You don’t need to pack the kitchen sink when rockin’ the forest with small children.

We love bush walking as a family. We adventure almost weekly. It brings us together and provides for beautiful shared experiences. Our standard kit is shown below. Various items are added to subtracted depending on the conditions and duration of the walk.

Ergobaby soft carrier
What would I do without this carrier? It is by far my best ever baby purchase. Mine has a handy zip pocket that can carry a nappy, mobile phone, small camera and keys. Our infant is carried in this. She can breast feed, sleep, chat and admire the surroundings. Of course, she wears her Whistling Kite Collective bonnet for enhanced bushwalking comfort!
ergobaby

Kathmandu framed carrier
Our lovely toddler can generally walk great distances for a little person, but sometimes she needs to be carried for a rest.  This carrier is good, but there are many on the market. This carrier also has a zipped storage area that can carry most items required for a half day walk. She is up high and can see over Dad’s shoulders.
kathmandu carrier

Insulated lunch box
Healthy snacks and more substantial lunch items.  For a half day walk we usually take sandwiches, fruit, crackers, natural yoghurt, crackers, assorted dried fruits and nuts; packed with an ice brick.
lunch box

Melobaby nappy change wallet.
There are lots of brands available, but I love this as it has removable microfibre change mats. I holds four disposable nappies, plastic bags for used nappies, small bottle of hand sanitiser, wet wipes and a spare flannel cloth. Now we have two children, we use disposable nappies for bushwalking.

Camera
We have a Sanyo video and still camera, plus the cameras on our phones. My Ergobaby carrier pouch holds this camera for quick access. I find that my Nikon DSLR is too large for on-the-go photography when we are with our children. It only comes on particularly scenic walks or when I know flowers are on display.
camera

One pair of spare pants for each child.
If we are beach or creek walking, then I pack a whole replacement outfit!

Water- two bottles

30 + Sunscreen
This is applied prior to our walk and we carry some with us. Its absolutely essential for young children in Queensland, Australia.
sunscreen

Small microfiber travel towel.
images

If I am taking the girls for a walk by myself our walks are shorter and our kit is very minimal! We always have suitable footwear for each adventure…

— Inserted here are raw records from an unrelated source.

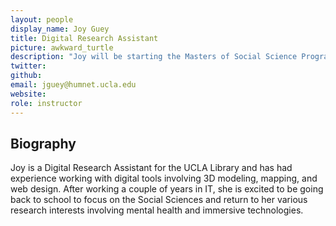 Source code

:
 ```yaml
---
layout: people
display_name: Joy Guey
title: Digital Research Assistant
picture: awkward_turtle
description: "Joy will be starting the Masters of Social Science Program at UCLA in the Fall and in the meantime, is excited to use her knowledge of digital research tools to help with various projects. She is especially interested in immersive technologies, mental health, and the built environment."
twitter:
github:
email: jguey@humnet.ucla.edu
website:
role: instructor
---
```


## Biography

Joy is a Digital Research Assistant for the UCLA Library and has had experience working with digital tools involving 3D modeling, mapping, and web design. After working a couple of years in IT, she is excited to be going back to school to focus on the Social Sciences and return to her various research interests involving mental health and immersive technologies.
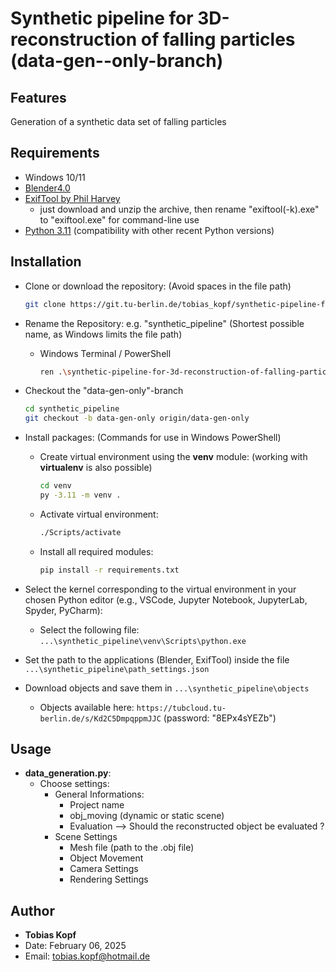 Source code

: # Synthetic pipeline for 3D-reconstruction of falling particles (data-gen--only-branch)

## Features
Generation of a synthetic data set of falling particles
    
## Requirements
- Windows 10/11
- [Blender4.0](https://builder.blender.org/download/daily/archive/)
- [ExifTool by Phil Harvey](https://exiftool.org/) 
    - just download and unzip the archive, then rename "exiftool(-k).exe" to "exiftool.exe" for command-line use
- [Python 3.11](https://www.python.org/downloads/release/python-3110/) (compatibility with other recent Python versions) 

## Installation
- Clone or download the repository: (Avoid spaces in the file path)
    ```bash
    git clone https://git.tu-berlin.de/tobias_kopf/synthetic-pipeline-for-3d-reconstruction-of-falling-particles.git
    ```
- Rename the Repository: e.g. "synthetic_pipeline" (Shortest possible name, as Windows limits the file path)
    - Windows Terminal / PowerShell
        ```bash
        ren .\synthetic-pipeline-for-3d-reconstruction-of-falling-particles\ synthetic_pipeline
        ```
- Checkout the "data-gen-only"-branch
    ```bash
    cd synthetic_pipeline
    git checkout -b data-gen-only origin/data-gen-only
    ```
- Install packages: (Commands for use in Windows PowerShell)
    - Create virtual environment using the **venv** module: (working with **virtualenv** is also possible)
        ```bash
        cd venv
        py -3.11 -m venv . 
        ```
    - Activate virtual environment: 
        ```bash 
        ./Scripts/activate
        ```
    - Install all required modules:
        ```bash
        pip install -r requirements.txt
        ```

- Select the kernel corresponding to the virtual environment in your chosen Python editor (e.g., VSCode, Jupyter Notebook, JupyterLab, Spyder, PyCharm):
    - Select the following file: `...\synthetic_pipeline\venv\Scripts\python.exe`

- Set the path to the applications (Blender, ExifTool) inside the file `...\synthetic_pipeline\path_settings.json`

- Download objects and save them in `...\synthetic_pipeline\objects`
    - Objects available here:  `https://tubcloud.tu-berlin.de/s/Kd2C5DmpqppmJJC` (password: "8EPx4sYEZb")
    

## Usage
- **data_generation.py**:
    - Choose settings:
        - General Informations:
            - Project name
            - obj_moving (dynamic or static scene)
            - Evaluation --> Should the reconstructed object be evaluated ? 
        - Scene Settings
            - Mesh file (path to the .obj file)
            - Object Movement
            - Camera Settings
            - Rendering Settings

## Author
- **Tobias Kopf**
- Date:  February 06, 2025
- Email: tobias.kopf@hotmail.de
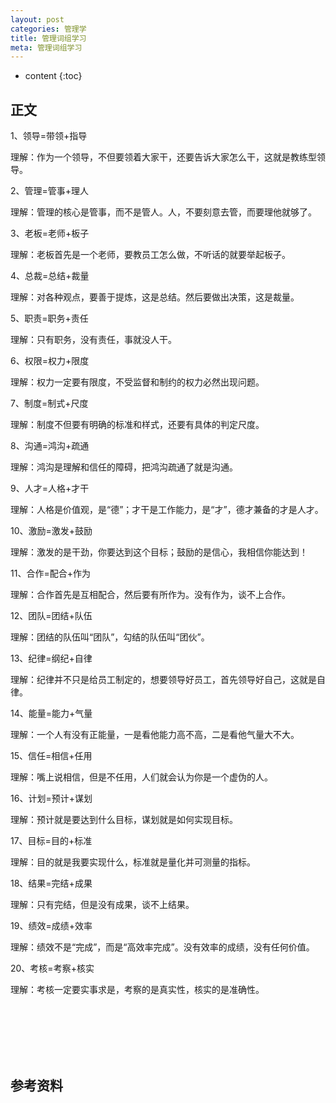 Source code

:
 ```yaml
---
layout: post
categories: 管理学
title: 管理词组学习
meta: 管理词组学习
---
```

* content
{:toc}

## 正文

1、领导=带领+指导

理解：作为一个领导，不但要领着大家干，还要告诉大家怎么干，这就是教练型领导。

2、管理=管事+理人

理解：管理的核心是管事，而不是管人。人，不要刻意去管，而要理他就够了。

3、老板=老师+板子

理解：老板首先是一个老师，要教员工怎么做，不听话的就要举起板子。

4、总裁=总结+裁量

理解：对各种观点，要善于提炼，这是总结。然后要做出决策，这是裁量。

5、职责=职务+责任

理解：只有职务，没有责任，事就没人干。

6、权限=权力+限度

理解：权力一定要有限度，不受监督和制约的权力必然出现问题。

7、制度=制式+尺度

理解：制度不但要有明确的标准和样式，还要有具体的判定尺度。

8、沟通=鸿沟+疏通

理解：鸿沟是理解和信任的障碍，把鸿沟疏通了就是沟通。

9、人才=人格+才干

理解：人格是价值观，是“德”；才干是工作能力，是“才”，德才兼备的才是人才。

10、激励=激发+鼓励

理解：激发的是干劲，你要达到这个目标；鼓励的是信心，我相信你能达到！

11、合作=配合+作为

理解：合作首先是互相配合，然后要有所作为。没有作为，谈不上合作。

12、团队=团结+队伍

理解：团结的队伍叫“团队”，勾结的队伍叫“团伙”。

13、纪律=纲纪+自律

理解：纪律并不只是给员工制定的，想要领导好员工，首先领导好自己，这就是自律。

14、能量=能力+气量

理解：一个人有没有正能量，一是看他能力高不高，二是看他气量大不大。

15、信任=相信+任用

理解：嘴上说相信，但是不任用，人们就会认为你是一个虚伪的人。

16、计划=预计+谋划

理解：预计就是要达到什么目标，谋划就是如何实现目标。

17、目标=目的+标准

理解：目的就是我要实现什么，标准就是量化并可测量的指标。

18、结果=完结+成果

理解：只有完结，但是没有成果，谈不上结果。

19、绩效=成绩+效率

理解：绩效不是“完成”，而是“高效率完成”。没有效率的成绩，没有任何价值。

20、考核=考察+核实

理解：考核一定要实事求是，考察的是真实性，核实的是准确性。

<br/><br/><br/><br/><br/>
## 参考资料


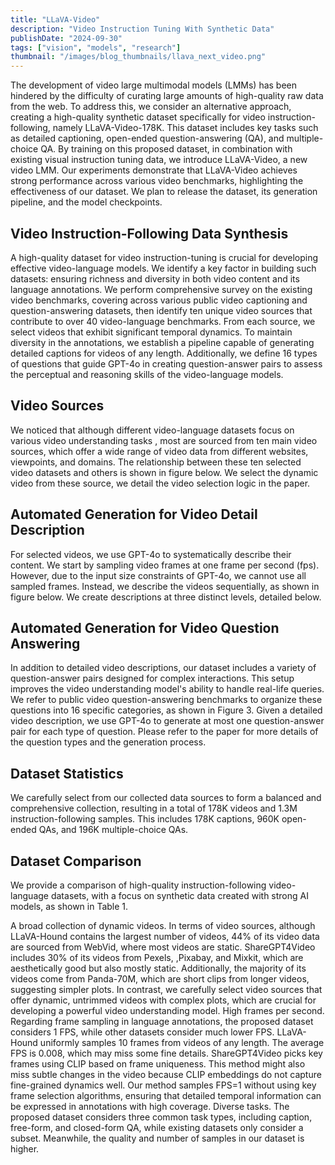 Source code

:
 ```yaml
---
title: "LLaVA-Video"
description: "Video Instruction Tuning With Synthetic Data"
publishDate: "2024-09-30"
tags: ["vision", "models", "research"]
thumbnail: "/images/blog_thumbnails/llava_next_video.png"
---
```


The development of video large multimodal models (LMMs) has been hindered by the difficulty of curating large amounts of high-quality raw data from the web. To address this, we consider an alternative approach, creating a high-quality synthetic dataset specifically for video instruction-following, namely LLaVA-Video-178K. This dataset includes key tasks such as detailed captioning, open-ended question-answering (QA), and multiple-choice QA. By training on this proposed dataset, in combination with existing visual instruction tuning data, we introduce LLaVA-Video, a new video LMM. Our experiments demonstrate that LLaVA-Video achieves strong performance across various video benchmarks, highlighting the effectiveness of our dataset. We plan to release the dataset, its generation pipeline, and the model checkpoints.

## Video Instruction-Following Data Synthesis

A high-quality dataset for video instruction-tuning is crucial for developing effective video-language models. We identify a key factor in building such datasets: ensuring richness and diversity in both video content and its language annotations. We perform comprehensive survey on the existing video benchmarks, covering across various public video captioning and question-answering datasets, then identify ten unique video sources that contribute to over 40 video-language benchmarks. From each source, we select videos that exhibit significant temporal dynamics. To maintain diversity in the annotations, we establish a pipeline capable of generating detailed captions for videos of any length. Additionally, we define 16 types of questions that guide GPT-4o in creating question-answer pairs to assess the perceptual and reasoning skills of the video-language models.

## Video Sources

We noticed that although different video-language datasets focus on various video understanding tasks , most are sourced from ten main video sources, which offer a wide range of video data from different websites, viewpoints, and domains. The relationship between these ten selected video datasets and others is shown in figure below. We select the dynamic video from these source, we detail the video selection logic in the paper.

## Automated Generation for Video Detail Description

For selected videos, we use GPT-4o to systematically describe their content. We start by sampling video frames at one frame per second (fps). However, due to the input size constraints of GPT-4o, we cannot use all sampled frames. Instead, we describe the videos sequentially, as shown in figure below. We create descriptions at three distinct levels, detailed below.

## Automated Generation for Video Question Answering

In addition to detailed video descriptions, our dataset includes a variety of question-answer pairs designed for complex interactions. This setup improves the video understanding model's ability to handle real-life queries. We refer to public video question-answering benchmarks to organize these questions into 16 specific categories, as shown in Figure 3. Given a detailed video description, we use GPT-4o to generate at most one question-answer pair for each type of question. Please refer to the paper for more details of the question types and the generation process.

## Dataset Statistics

We carefully select from our collected data sources to form a balanced and comprehensive collection, resulting in a total of 178K videos and 1.3M instruction-following samples. This includes 178K captions, 960K open-ended QAs, and 196K multiple-choice QAs.

## Dataset Comparison

We provide a comparison of high-quality instruction-following video-language datasets, with a focus on synthetic data created with strong AI models, as shown in Table 1.

A broad collection of dynamic videos. In terms of video sources, although LLaVA-Hound contains the largest number of videos, 44% of its video data are sourced from WebVid, where most videos are static. ShareGPT4Video includes 30% of its videos from Pexels, ,Pixabay, and Mixkit, which are aesthetically good but also mostly static. Additionally, the majority of its videos come from Panda-70M, which are short clips from longer videos, suggesting simpler plots. In contrast, we carefully select video sources that offer dynamic, untrimmed videos with complex plots, which are crucial for developing a powerful video understanding model.
High frames per second. Regarding frame sampling in language annotations, the proposed dataset considers 1 FPS, while other datasets consider much lower FPS. LLaVA-Hound uniformly samples 10 frames from videos of any length. The average FPS is 0.008, which may miss some fine details. ShareGPT4Video picks key frames using CLIP based on frame uniqueness. This method might also miss subtle changes in the video because CLIP embeddings do not capture fine-grained dynamics well. Our method samples FPS=1 without using key frame selection algorithms, ensuring that detailed temporal information can be expressed in annotations with high coverage.
Diverse tasks. The proposed dataset considers three common task types, including caption, free-form, and closed-form QA, while existing datasets only consider a subset. Meanwhile, the quality and number of samples in our dataset is higher.

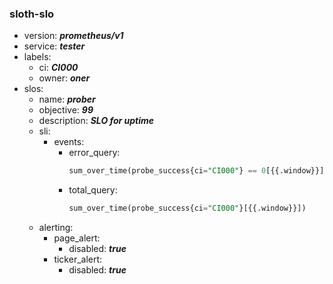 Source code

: ### sloth-slo

- version:
    ***prometheus/v1***
- service:
    ***tester***
- labels:
    - ci:
        ***CI000***
    - owner:
        ***oner***
- slos:
    - name:
        ***prober***
    - objective:
        ***99***
    - description:
        ***SLO for uptime***
    - sli:
        - events:
            - error_query:
                ```sql
                sum_over_time(probe_success{ci="CI000"} == 0[{{.window}}])
                ```
            - total_query:
                ```sql
                sum_over_time(probe_success{ci="CI000"}[{{.window}}])
                ```
    - alerting:
        - page_alert:
            - disabled:
                ***true***
        - ticker_alert:
            - disabled:
                ***true***
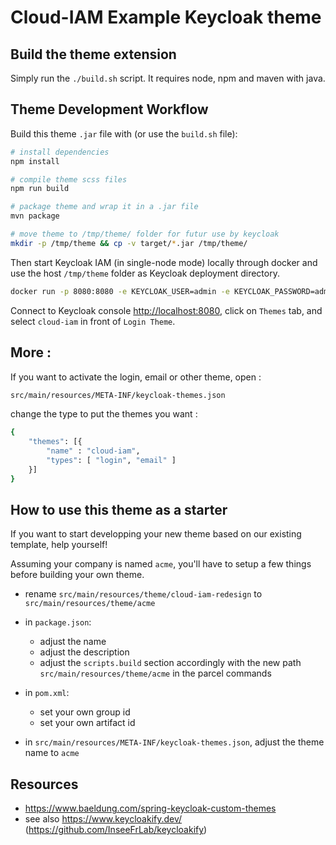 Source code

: # Cloud-IAM Example Keycloak theme

## Build the theme extension

Simply run the `./build.sh` script.
It requires node, npm and maven with java.

## Theme Development Workflow

Build this theme `.jar` file with (or use the `build.sh` file):

```bash
# install dependencies
npm install

# compile theme scss files
npm run build

# package theme and wrap it in a .jar file
mvn package

# move theme to /tmp/theme/ folder for futur use by keycloak
mkdir -p /tmp/theme && cp -v target/*.jar /tmp/theme/
```

Then start Keycloak IAM (in single-node mode) locally through docker and use the host `/tmp/theme` folder as Keycloak deployment directory.

```bash
docker run -p 8080:8080 -e KEYCLOAK_USER=admin -e KEYCLOAK_PASSWORD=admin -v /tmp/theme:/opt/jboss/keycloak/standalone/deployments/ quay.io/keycloak/keycloak:21.1.1
```

Connect to Keycloak console [http://localhost:8080](http://localhost:8080), click on `Themes` tab, and select `cloud-iam` in front of `Login Theme`.

## More :

If you want to activate the login, email or other theme, open :
```bash
src/main/resources/META-INF/keycloak-themes.json
```
change the type to put the themes you want :
```bash
{
    "themes": [{
        "name" : "cloud-iam",
        "types": [ "login", "email" ]
    }]
}
```

## How to use this theme as a starter

If you want to start developping your new theme based on our existing template, help yourself!

Assuming your company is named `acme`, you'll have to setup a few things before building your own theme.

- rename `src/main/resources/theme/cloud-iam-redesign` to `src/main/resources/theme/acme`
- in `package.json`: 
  - adjust the name
  - adjust the description
  - adjust the `scripts.build` section accordingly with the new path `src/main/resources/theme/acme` in the parcel commands
- in `pom.xml`:
  - set your own group id
  - set your own artifact id

- in `src/main/resources/META-INF/keycloak-themes.json`, adjust the theme name to `acme`

## Resources

- https://www.baeldung.com/spring-keycloak-custom-themes
- see also https://www.keycloakify.dev/ (https://github.com/InseeFrLab/keycloakify)
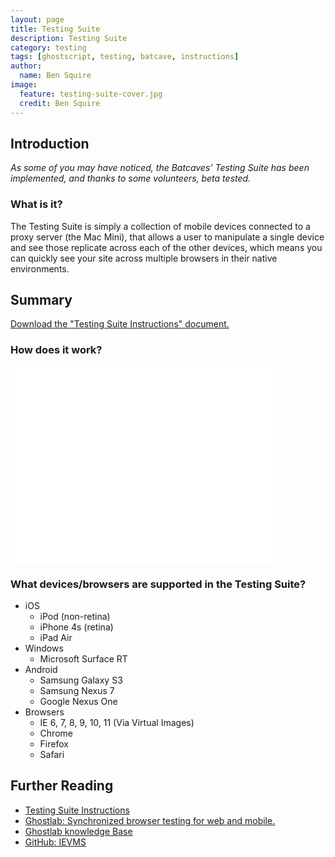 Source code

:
 ```yaml
---
layout: page
title: Testing Suite
description: Testing Suite
category: testing
tags: [ghostscript, testing, batcave, instructions]
author:
  name: Ben Squire
image:
  feature: testing-suite-cover.jpg
  credit: Ben Squire
---
```

## Introduction
*As some of you may have noticed, the Batcaves' Testing Suite has been implemented, and thanks to some volunteers, beta 
tested.*

### What is it?
The Testing Suite is simply a collection of mobile devices connected to a proxy server (the Mac Mini), that allows a 
user to manipulate a single device and see those replicate across each of the other devices, which means you can 
quickly see your site across multiple browsers in their native environments.

## Summary
[Download the "Testing Suite Instructions" document.](/newsletter/assets/downloads/mmt-testing-suite.pdf)

### How does it work?
<iframe width="420" height="315" src="//www.youtube.com/embed/QfLKXTv4d8Q" frameborder="0" allowfullscreen></iframe>

### What devices/browsers are supported in the Testing Suite?

* iOS
    * iPod (non-retina)
    * iPhone 4s (retina)
    * iPad Air
* Windows
    * Microsoft Surface RT
* Android
    * Samsung Galaxy S3
    * Samsung Nexus 7
    * Google Nexus One
* Browsers
    * IE 6, 7, 8, 9, 10, 11 (Via Virtual Images)
    * Chrome
    * Firefox
    * Safari

## Further Reading
- [Testing Suite Instructions](/newsletter/assets/downloads/mmt-testing-suite.pdf)
- [Ghostlab: Synchronized browser testing for web and mobile.](http://vanamco.com/ghostlab/)
- [Ghostlab knowledge Base](http://feedback.vanamco.com/knowledgebase)
- [GitHub: IEVMS](https://github.com/xdissent/ievms)
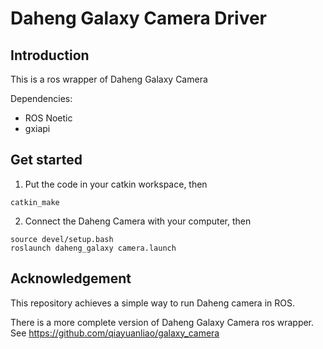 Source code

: # Daheng Galaxy Camera Driver

## Introduction

This is a ros wrapper of Daheng Galaxy Camera

Dependencies:
- ROS Noetic
- gxiapi

## Get started
1. Put the code in your catkin workspace, then
```
catkin_make
```
2. Connect the Daheng Camera with your computer, then
```
source devel/setup.bash
roslaunch daheng_galaxy camera.launch
```

## Acknowledgement

This repository achieves a simple way to run Daheng camera in ROS. 

There is a more complete version of Daheng Galaxy Camera ros wrapper. See https://github.com/qiayuanliao/galaxy_camera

Green, glorious green (quiet please, I’m learning!)

Check this out! Stop.
Check this out! Stop.

Welcome to the “A more natural life” series. In this series of posts I explore how I am attempting to have a wonderful life based on my appreciation of nature. So let’s see how nature will set you (and I) free!

What a wonderful thing, to be able to go outside and be surrounded by the Australian bush. Today I packed the children up and we went exploring with a beautiful friend in a Eucalyptus forest. As we walked up the path, there were so many plants to see that I had to hold back from starting a science lesson! Being a botanist by trade I find it difficult to refrain from naming all the plants I recognise (in latin).

The thing is though, when I watch my children in the bush, their quiet joy tells me to hold my tongue.

Children have a special way with nature if they are allowed to explore it at their leisure. I find my children’s’ experience is diminished when adults try to interpret nature for them. They really don’t need to be told to “feel this bark, it’s rough”, or “smell that flower”. Phrases like “stay on the track” or “keep on walking” really take away from their experience. My toddler spent 5 minutes today looking for the spider that belonged to a delicate web we found. She spent another 5 minutes following an ant along a fallen log. Another stint was spent walking back and forth across a timber bridge over a dry creek bed. I started to feel a bit unsure as the group was waiting for her to do her thing, but she loved it. On the way home in the car she told me “I love bushwalking with you Mummy”. How lucky I am.

So here is my plan to let my children and learn what they need to, when they need to each time they are exploring nature:

  1. If I point out something cool, like a web/beetle/bird/flower, stop it there. I will take a step back and allow their natural curiosity to take over. I will let them learn what they wish in that moment and not describe something for them. I will shut my mouth!
  2. My children will stop and burst into song at the trees. Let it happen. There is no need to sing along. Let it be their moment in the sun.
  3. If my children take what I think to be an excessively long time doing one thing, I will remember that they are making memories. These memories form connections that help them find their place in the world.
  4. Enjoy the moment. It will never be repeated.
  5. Plan the time, so I have the time. There is no need to rush a walk if we have no other plans.

I’m sure this approach can apply to other parts of my life too.